To demonstrate basic usage of the KDB.AI MCP Server, using an empty KDB.AI database, follow the quickstart steps below.
Note: Ensure you have followed the necessary prerequisites steps
-
Start your KDB.AI Server - follow the getting started steps from KDB.AI Server setup guide
-
Test connectivity to the KDB.AI Server
If you have setup KDB.AI Server following step 1, your endpoint will be
http://localhost:8082
, otherwise update to your configured endpoint.uv run --with kdbai-client --python=3.12 python -c "import kdbai_client as kx; session = kx.Session(endpoint='http://localhost:8082'); print(session.version())"
If you see a response like the below, your KDB.AI Server is configured correctly - please proceed to the next step. If you see different version numbers that's ok.

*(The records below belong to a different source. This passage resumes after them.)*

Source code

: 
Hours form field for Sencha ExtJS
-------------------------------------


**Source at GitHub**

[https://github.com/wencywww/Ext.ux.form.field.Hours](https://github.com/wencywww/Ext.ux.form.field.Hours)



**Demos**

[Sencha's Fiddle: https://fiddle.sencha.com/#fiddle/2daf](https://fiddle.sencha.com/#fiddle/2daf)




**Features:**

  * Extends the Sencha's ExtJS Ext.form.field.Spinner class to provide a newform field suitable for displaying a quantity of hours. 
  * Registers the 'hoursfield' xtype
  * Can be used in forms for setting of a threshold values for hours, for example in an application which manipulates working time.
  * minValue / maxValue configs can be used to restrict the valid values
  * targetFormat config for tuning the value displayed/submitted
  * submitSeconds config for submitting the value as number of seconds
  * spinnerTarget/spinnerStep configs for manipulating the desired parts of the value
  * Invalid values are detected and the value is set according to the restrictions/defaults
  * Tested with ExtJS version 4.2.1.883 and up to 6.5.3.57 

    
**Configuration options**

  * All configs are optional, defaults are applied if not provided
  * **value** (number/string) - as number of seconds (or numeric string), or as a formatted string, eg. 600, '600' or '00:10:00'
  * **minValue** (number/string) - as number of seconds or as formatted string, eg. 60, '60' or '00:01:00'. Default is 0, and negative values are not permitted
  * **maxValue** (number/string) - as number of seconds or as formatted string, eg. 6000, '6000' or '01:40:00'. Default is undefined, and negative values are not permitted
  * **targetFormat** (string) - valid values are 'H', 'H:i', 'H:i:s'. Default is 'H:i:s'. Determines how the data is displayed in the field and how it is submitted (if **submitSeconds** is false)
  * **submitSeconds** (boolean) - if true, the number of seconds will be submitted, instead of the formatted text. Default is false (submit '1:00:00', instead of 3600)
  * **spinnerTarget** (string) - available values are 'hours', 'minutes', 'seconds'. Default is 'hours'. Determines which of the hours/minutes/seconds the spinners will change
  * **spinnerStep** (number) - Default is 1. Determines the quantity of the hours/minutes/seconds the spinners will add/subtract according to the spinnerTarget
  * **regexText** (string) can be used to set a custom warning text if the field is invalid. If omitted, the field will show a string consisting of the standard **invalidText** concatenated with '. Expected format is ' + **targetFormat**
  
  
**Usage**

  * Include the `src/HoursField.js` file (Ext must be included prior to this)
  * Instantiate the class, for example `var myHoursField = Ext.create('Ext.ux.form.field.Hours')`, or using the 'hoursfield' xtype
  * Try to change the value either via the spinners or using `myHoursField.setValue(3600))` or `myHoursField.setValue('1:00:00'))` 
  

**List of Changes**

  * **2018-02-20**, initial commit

{'serverVersion': 'latest', 'clientMinVersion': '1.7.0', 'clientMaxVersion': 'latest'}
If you get error message like
Error during creating connection...
, this usually indicates that either- KDB.AI Server is not running
- KDB.AI Server is not accepting connection
See the troubleshooting section for more details
-
Configure Claude Desktop with your chosen transport.
-
Configure Embeddings with your chosen embeddings provider and model.
-
If you have configured Claude Desktop with stdio transport, then this step is not required. Please move to the next step (Claude Desktop will manage starting the MCP Server for you).
uv run mcp-server
-
Start Claude Desktop and verify that the tools and prompts outlined in the Validate Claude Desktop Config section are visible.
-
Create some tables and add some data following the KDB.AI Quickstart Guide
-
Load kdbai_operations_guidance resource. This will give your MCP client some guidance on how to interact with your KDB.AI database.
-
Try the
kdbai_table_analysis
prompt and generate an analysis prompt for one of your tables. -
Ask questions in natural language: Interact with your KDB.AI database using plain English. Your MCP client will use one or more of the available tools to answer your questions.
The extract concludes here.